● EXERCISE DETAILS: Return every line of the data below exactly, but do not include the images.

● INFORMATION:
↓↓↓

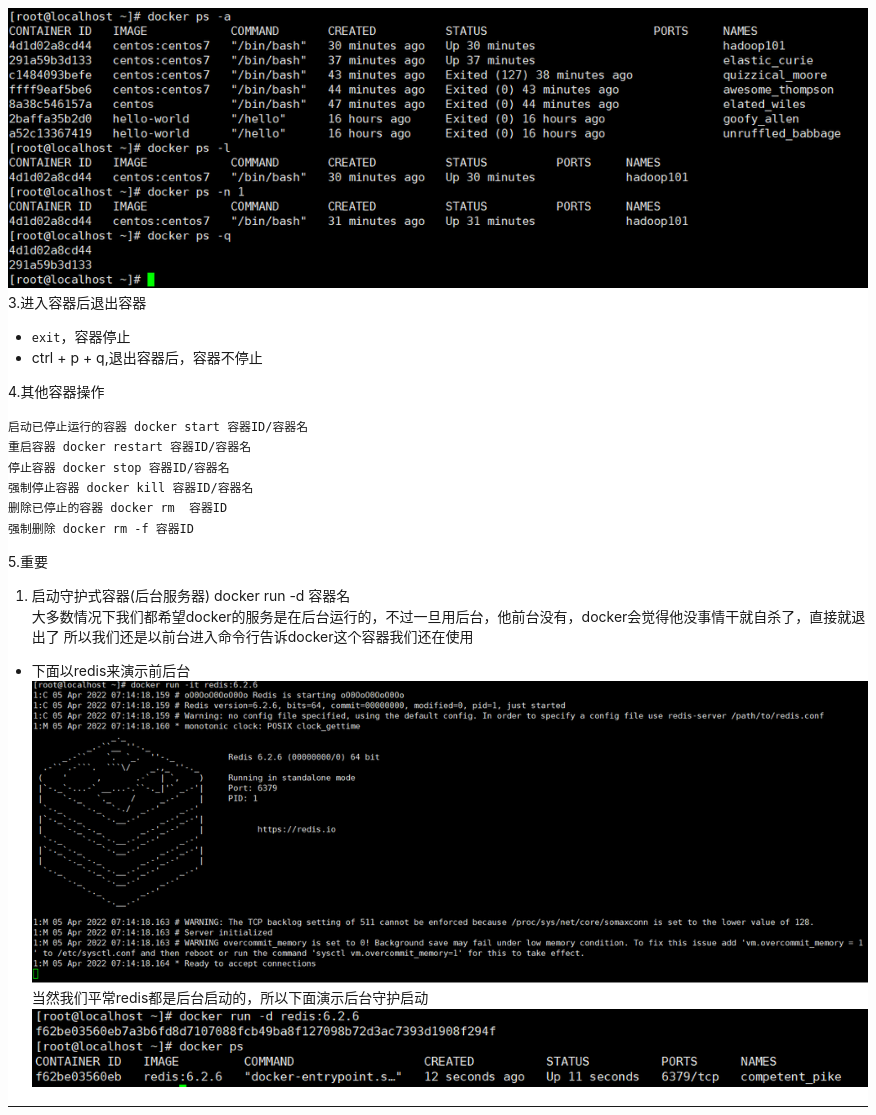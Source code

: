 ![img_7.png](img_7.png)  
3.进入容器后退出容器  
* ```exit```，容器停止 
* ctrl + p + q,退出容器后，容器不停止  

4.其他容器操作
```
启动已停止运行的容器 docker start 容器ID/容器名
重启容器 docker restart 容器ID/容器名
停止容器 docker stop 容器ID/容器名
强制停止容器 docker kill 容器ID/容器名
删除已停止的容器 docker rm  容器ID
强制删除 docker rm -f 容器ID
```
5.重要  
1) 启动守护式容器(后台服务器)  docker run -d 容器名  
大多数情况下我们都希望docker的服务是在后台运行的，不过一旦用后台，他前台没有，docker会觉得他没事情干就自杀了，直接就退出了
 所以我们还是以前台进入命令行告诉docker这个容器我们还在使用   
* 下面以redis来演示前后台  
![img_8.png](img_8.png)  
当然我们平常redis都是后台启动的，所以下面演示后台守护启动   
![img_9.png](img_9.png)  

---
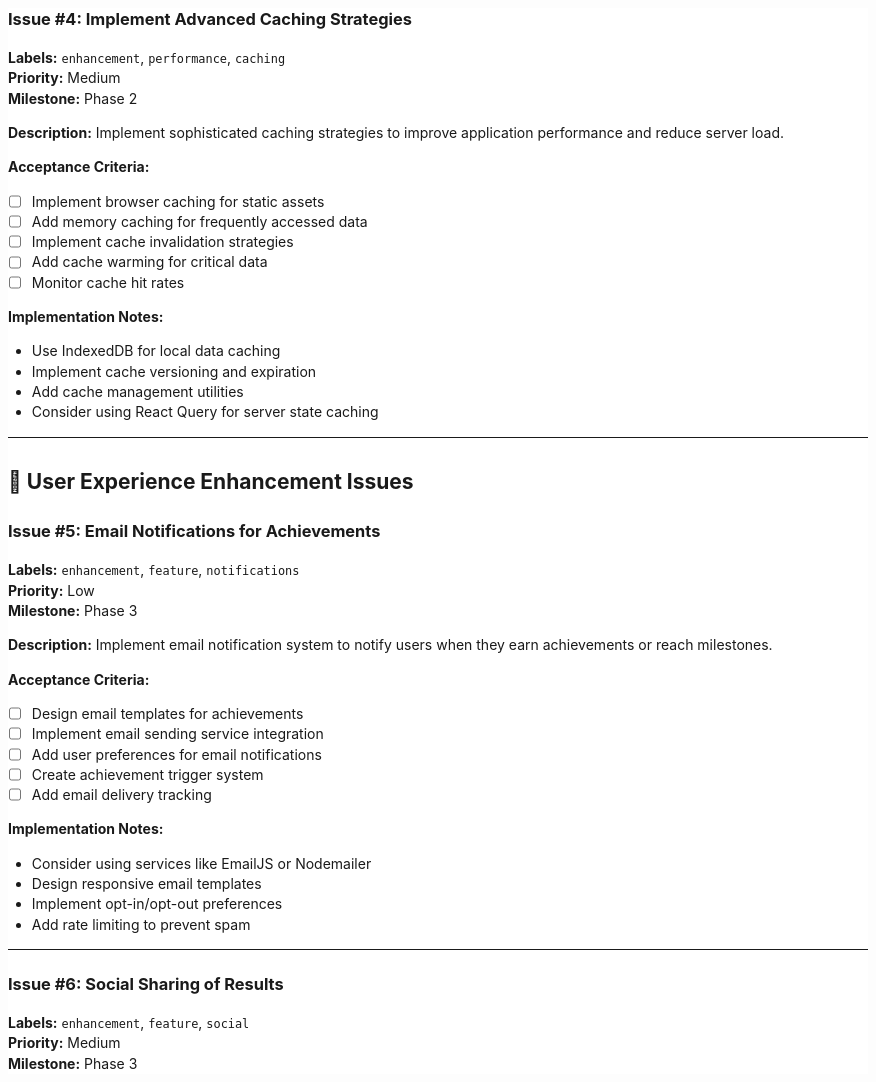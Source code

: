 ### Issue #4: Implement Advanced Caching Strategies
**Labels:** `enhancement`, `performance`, `caching`  
**Priority:** Medium  
**Milestone:** Phase 2

**Description:**
Implement sophisticated caching strategies to improve application performance and reduce server load.

**Acceptance Criteria:**
- [ ] Implement browser caching for static assets
- [ ] Add memory caching for frequently accessed data
- [ ] Implement cache invalidation strategies
- [ ] Add cache warming for critical data
- [ ] Monitor cache hit rates

**Implementation Notes:**
- Use IndexedDB for local data caching
- Implement cache versioning and expiration
- Add cache management utilities
- Consider using React Query for server state caching

---

## 👤 User Experience Enhancement Issues

### Issue #5: Email Notifications for Achievements
**Labels:** `enhancement`, `feature`, `notifications`  
**Priority:** Low  
**Milestone:** Phase 3

**Description:**
Implement email notification system to notify users when they earn achievements or reach milestones.

**Acceptance Criteria:**
- [ ] Design email templates for achievements
- [ ] Implement email sending service integration
- [ ] Add user preferences for email notifications
- [ ] Create achievement trigger system
- [ ] Add email delivery tracking

**Implementation Notes:**
- Consider using services like EmailJS or Nodemailer
- Design responsive email templates
- Implement opt-in/opt-out preferences
- Add rate limiting to prevent spam

---

### Issue #6: Social Sharing of Results
**Labels:** `enhancement`, `feature`, `social`  
**Priority:** Medium  
**Milestone:** Phase 3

↑↑↑

● ANSWER SPACE:
Source code

: ![img_7.png](img_7.png)  
3.进入容器后退出容器  
* ```exit```，容器停止 
* ctrl + p + q,退出容器后，容器不停止  

4.其他容器操作
```
启动已停止运行的容器 docker start 容器ID/容器名
重启容器 docker restart 容器ID/容器名
停止容器 docker stop 容器ID/容器名
强制停止容器 docker kill 容器ID/容器名
删除已停止的容器 docker rm  容器ID
强制删除 docker rm -f 容器ID
```
5.重要  
1) 启动守护式容器(后台服务器)  docker run -d 容器名  
大多数情况下我们都希望docker的服务是在后台运行的，不过一旦用后台，他前台没有，docker会觉得他没事情干就自杀了，直接就退出了
 所以我们还是以前台进入命令行告诉docker这个容器我们还在使用   
* 下面以redis来演示前后台  
![img_8.png](img_8.png)  
当然我们平常redis都是后台启动的，所以下面演示后台守护启动   
![img_9.png](img_9.png)  

---
Source code

: ### Issue #4: Implement Advanced Caching Strategies
**Labels:** `enhancement`, `performance`, `caching`  
**Priority:** Medium  
**Milestone:** Phase 2

**Description:**
Implement sophisticated caching strategies to improve application performance and reduce server load.

**Acceptance Criteria:**
- [ ] Implement browser caching for static assets
- [ ] Add memory caching for frequently accessed data
- [ ] Implement cache invalidation strategies
- [ ] Add cache warming for critical data
- [ ] Monitor cache hit rates

**Implementation Notes:**
- Use IndexedDB for local data caching
- Implement cache versioning and expiration
- Add cache management utilities
- Consider using React Query for server state caching

---

## 👤 User Experience Enhancement Issues

### Issue #5: Email Notifications for Achievements
**Labels:** `enhancement`, `feature`, `notifications`  
**Priority:** Low  
**Milestone:** Phase 3

**Description:**
Implement email notification system to notify users when they earn achievements or reach milestones.

**Acceptance Criteria:**
- [ ] Design email templates for achievements
- [ ] Implement email sending service integration
- [ ] Add user preferences for email notifications
- [ ] Create achievement trigger system
- [ ] Add email delivery tracking

**Implementation Notes:**
- Consider using services like EmailJS or Nodemailer
- Design responsive email templates
- Implement opt-in/opt-out preferences
- Add rate limiting to prevent spam

---

### Issue #6: Social Sharing of Results
**Labels:** `enhancement`, `feature`, `social`  
**Priority:** Medium  
**Milestone:** Phase 3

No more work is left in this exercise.